Tags like “revenge trade” or “FOMO” often reveal surprisingly large P&L drains. Seeing the exact dollar cost of revenge trading is more convincing than any trading psychology book.
Don’t just track mistakes. Tags like “held to target” or “followed the plan” let you measure and reinforce your good habits.

Combining tags with setups

Tag analysis becomes even more powerful when you cross-reference it with setup analysis. For example, you might discover that your “Pullback to EMA” setup has a great win rate overall, but trades with that setup plus the “low volume” tag consistently lose. That’s a highly specific, actionable insight.
Since trades can have multiple tags, a single trade can appear in multiple tag groups. This is by design — it lets you slice your data in many different ways.
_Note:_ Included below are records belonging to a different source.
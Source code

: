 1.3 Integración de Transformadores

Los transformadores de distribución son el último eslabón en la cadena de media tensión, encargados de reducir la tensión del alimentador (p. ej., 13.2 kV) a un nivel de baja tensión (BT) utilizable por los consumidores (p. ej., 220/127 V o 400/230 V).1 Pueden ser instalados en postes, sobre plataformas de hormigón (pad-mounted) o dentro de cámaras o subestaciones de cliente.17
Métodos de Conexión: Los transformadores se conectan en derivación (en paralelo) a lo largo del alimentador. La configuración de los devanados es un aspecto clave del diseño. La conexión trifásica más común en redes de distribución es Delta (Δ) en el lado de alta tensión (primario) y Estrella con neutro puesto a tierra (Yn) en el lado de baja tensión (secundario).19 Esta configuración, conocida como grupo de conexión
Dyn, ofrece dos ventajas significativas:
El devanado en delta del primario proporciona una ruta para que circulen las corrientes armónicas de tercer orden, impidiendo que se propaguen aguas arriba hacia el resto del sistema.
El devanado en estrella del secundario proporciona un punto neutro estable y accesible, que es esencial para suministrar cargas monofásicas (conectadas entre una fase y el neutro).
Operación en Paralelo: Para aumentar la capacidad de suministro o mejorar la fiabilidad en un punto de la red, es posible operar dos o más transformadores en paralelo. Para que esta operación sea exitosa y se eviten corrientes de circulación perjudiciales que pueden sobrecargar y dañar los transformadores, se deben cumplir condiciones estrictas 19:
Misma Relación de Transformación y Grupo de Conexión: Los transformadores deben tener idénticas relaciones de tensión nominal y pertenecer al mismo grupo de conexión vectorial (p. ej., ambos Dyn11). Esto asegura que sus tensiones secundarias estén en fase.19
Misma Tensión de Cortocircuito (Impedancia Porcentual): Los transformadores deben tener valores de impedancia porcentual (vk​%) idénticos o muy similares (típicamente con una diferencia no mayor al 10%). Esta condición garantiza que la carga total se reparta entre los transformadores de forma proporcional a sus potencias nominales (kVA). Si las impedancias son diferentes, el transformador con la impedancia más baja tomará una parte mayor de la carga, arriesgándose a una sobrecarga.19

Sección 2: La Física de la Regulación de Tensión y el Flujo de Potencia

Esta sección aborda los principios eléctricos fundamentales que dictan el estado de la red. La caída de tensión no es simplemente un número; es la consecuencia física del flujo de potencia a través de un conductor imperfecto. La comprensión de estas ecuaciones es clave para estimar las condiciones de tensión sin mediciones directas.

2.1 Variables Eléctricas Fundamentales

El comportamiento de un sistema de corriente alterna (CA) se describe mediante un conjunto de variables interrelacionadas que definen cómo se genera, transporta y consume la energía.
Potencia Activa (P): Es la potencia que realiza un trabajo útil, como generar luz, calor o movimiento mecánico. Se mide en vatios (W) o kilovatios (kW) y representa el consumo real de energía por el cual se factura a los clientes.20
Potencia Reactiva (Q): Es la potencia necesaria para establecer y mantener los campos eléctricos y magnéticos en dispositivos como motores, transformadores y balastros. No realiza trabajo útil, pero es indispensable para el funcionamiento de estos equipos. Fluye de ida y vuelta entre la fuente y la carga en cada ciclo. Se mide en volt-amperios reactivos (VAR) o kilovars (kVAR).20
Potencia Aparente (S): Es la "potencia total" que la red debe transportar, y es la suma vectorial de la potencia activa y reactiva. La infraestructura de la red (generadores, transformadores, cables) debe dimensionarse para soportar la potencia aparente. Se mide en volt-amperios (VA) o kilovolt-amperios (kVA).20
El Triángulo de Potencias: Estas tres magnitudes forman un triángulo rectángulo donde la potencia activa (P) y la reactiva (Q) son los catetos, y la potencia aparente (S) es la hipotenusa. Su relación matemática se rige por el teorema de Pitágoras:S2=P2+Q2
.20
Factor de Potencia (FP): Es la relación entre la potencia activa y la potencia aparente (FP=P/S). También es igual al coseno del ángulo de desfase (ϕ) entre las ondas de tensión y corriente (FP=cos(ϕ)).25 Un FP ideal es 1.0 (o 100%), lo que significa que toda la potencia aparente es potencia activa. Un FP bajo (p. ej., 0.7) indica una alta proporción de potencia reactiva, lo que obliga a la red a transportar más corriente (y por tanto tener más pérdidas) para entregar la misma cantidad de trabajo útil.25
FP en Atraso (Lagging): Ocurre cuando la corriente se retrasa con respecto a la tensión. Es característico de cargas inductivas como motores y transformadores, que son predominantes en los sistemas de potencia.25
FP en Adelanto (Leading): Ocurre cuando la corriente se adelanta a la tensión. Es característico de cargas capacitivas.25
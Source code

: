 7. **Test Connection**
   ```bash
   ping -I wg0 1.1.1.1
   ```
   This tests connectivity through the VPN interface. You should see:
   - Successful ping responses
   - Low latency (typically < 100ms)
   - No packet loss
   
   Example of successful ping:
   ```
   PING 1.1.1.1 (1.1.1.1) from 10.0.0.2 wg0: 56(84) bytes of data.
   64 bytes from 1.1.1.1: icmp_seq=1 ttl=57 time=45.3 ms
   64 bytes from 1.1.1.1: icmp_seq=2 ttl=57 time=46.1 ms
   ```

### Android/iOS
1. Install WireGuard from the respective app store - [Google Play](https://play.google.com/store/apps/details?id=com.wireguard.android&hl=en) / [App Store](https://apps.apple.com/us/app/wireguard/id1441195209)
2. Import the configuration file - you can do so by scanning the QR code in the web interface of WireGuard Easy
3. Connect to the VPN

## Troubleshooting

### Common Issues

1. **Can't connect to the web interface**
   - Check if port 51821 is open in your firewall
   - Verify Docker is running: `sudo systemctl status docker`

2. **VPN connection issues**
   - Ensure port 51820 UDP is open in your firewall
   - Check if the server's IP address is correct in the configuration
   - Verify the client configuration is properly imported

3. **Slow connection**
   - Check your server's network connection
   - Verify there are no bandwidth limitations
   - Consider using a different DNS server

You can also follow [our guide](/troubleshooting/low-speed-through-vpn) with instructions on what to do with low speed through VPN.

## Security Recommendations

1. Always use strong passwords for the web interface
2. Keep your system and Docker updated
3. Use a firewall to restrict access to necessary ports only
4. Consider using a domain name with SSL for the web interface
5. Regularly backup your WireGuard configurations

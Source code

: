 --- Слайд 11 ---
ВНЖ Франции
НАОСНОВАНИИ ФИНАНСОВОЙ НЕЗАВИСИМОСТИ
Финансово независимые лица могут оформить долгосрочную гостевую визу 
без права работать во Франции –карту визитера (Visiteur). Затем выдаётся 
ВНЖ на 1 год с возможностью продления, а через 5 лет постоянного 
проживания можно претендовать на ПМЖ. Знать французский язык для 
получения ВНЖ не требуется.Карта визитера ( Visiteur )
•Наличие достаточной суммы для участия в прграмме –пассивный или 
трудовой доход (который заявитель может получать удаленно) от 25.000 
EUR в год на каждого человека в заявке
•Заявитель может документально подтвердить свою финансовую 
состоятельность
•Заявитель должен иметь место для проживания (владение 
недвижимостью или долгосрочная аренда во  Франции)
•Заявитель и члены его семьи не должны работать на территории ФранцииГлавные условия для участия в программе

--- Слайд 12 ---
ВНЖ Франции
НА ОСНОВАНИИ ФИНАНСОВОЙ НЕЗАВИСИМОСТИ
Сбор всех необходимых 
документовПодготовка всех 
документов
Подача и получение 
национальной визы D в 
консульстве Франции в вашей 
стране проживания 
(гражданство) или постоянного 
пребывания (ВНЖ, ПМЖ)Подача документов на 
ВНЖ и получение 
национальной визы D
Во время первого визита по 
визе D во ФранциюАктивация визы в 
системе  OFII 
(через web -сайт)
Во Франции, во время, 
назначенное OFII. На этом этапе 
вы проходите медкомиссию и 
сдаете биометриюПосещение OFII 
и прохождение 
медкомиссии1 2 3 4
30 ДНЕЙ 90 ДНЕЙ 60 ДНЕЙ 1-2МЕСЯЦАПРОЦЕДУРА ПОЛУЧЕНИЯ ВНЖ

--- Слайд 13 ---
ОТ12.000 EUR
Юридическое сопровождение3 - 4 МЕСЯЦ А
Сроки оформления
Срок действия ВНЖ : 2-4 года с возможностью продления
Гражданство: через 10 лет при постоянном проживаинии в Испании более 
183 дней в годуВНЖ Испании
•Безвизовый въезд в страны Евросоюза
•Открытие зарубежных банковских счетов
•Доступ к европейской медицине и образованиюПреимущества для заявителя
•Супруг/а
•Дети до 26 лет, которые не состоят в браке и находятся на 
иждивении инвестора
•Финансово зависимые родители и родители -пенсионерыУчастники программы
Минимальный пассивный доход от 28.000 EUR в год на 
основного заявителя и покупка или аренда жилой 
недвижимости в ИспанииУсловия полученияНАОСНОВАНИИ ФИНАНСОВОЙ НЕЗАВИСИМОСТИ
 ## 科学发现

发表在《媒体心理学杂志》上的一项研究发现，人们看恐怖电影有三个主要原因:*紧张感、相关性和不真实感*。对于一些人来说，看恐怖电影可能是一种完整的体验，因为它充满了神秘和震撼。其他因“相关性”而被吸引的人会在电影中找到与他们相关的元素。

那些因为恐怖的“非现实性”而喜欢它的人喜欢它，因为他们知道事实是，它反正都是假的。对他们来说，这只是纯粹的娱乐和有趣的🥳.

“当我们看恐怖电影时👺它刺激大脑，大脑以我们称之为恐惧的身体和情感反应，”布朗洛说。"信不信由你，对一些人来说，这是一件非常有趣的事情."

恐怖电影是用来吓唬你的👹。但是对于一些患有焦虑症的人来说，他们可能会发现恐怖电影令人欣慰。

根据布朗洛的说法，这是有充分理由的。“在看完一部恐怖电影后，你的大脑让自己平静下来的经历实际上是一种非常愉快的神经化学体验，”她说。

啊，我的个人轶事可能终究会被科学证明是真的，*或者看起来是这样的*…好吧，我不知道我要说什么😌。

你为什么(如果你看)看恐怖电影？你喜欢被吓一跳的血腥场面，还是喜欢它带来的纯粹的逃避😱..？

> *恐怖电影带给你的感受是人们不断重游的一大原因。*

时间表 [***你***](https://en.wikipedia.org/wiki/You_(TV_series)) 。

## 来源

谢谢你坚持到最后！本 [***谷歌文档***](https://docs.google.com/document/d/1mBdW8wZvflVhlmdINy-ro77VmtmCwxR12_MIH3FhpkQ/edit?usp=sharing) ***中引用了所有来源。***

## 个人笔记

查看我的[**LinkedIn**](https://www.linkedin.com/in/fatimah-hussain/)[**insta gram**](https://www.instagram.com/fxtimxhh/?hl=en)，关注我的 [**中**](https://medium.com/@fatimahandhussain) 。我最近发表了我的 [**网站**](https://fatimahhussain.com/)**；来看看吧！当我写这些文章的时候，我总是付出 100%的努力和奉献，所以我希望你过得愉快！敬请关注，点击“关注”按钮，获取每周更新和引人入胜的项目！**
Tips for getting the most out of tag analysis

  1. Be consistent — Tag every trade, not just the interesting ones. Gaps in your data skew the results.
  2. Wait for sample size — Tags with fewer than 20–30 trades aren’t statistically reliable yet. Be patient.
  3. Review monthly — Check your tag performance at least once a month to catch patterns early.
  4. Act on what you find — The data is only useful if you let it change your behavior. If “revenge trade” has a 20% win rate, stop taking revenge trades.